Interesting as it was , it wasn't really our kind of place, so in the morning sailed slowly along in the lee of the island, to Funchal, the islands capital. As predicted in the Pilot book, there was no room in the marina, which was mostly full of local boats, so we anchored off for a couple of nights.
The first day we explored the city which was delightful and on the second we went for a sail up the coast to see the 2000ft cliffs, which we're told are the 2nd highest sea cliffs in the world. Very impressive they were too, but what was most extraordinary was the little white line we saw running vertically up the cliffs as we tacked towards them. As we drew nearer we could see that it was in fact a lift which we later discovered was bearing customers to a little bar/restaurant at the base of the cliffs. Luckily we were able to anchor off the bar, swim ashore, and make a closer inspection. There was at the base of the cliffs a strip of land, maybe half a mile long by one or two hundred yards wide very carefully cultivated and hugely productive of all kinds of exotic fruit. A smallholding there had converted half a dozen outbuildings to holiday cottages, and that with the bar was apparently enough to justify attaching an 800ft lift to the side of the cliff. Extraordinary and beautiful, but given the setting the bar could only be described as 'ordinary' and disappointing.

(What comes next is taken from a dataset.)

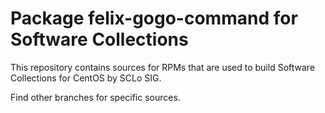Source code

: # Package felix-gogo-command for Software Collections

This repository contains sources for RPMs that are used
to build Software Collections for CentOS by SCLo SIG.

Find other branches for specific sources.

On our way back to Funchal we passed a replica of the Santa Maria, Columbus' ship that took him across the Atlantic. The first to discover the trade wind route which we'll be on in a few weeks. And looking at his little ship and discussing it's ability to sail to windward, or rather it's probable inabilty we marvelled at his confidence in the existence of the circulation of the winds which would enable him to get home again.
This time at Funchal we were admitted to the marina having reserved a place a couple of days before. Madeira Grande, being a higher island than Porto Santo catches the rain and hence covers a lot of the island with lush vegetation. The small city itself was beautifully verdant and the wide European style pavement cafes were the perfect place to enjoy a 'copa de vino blanco' whilst listening to buskers playing their latin american rhythms on guitar. I could have enjoyed a longer stay here and again this goes down on the 'must revist' list.
But another crew change, and time to move on. Nick and Sam were leaving and John and I were being joined by Hadrian and James for the next leg to the Canaries.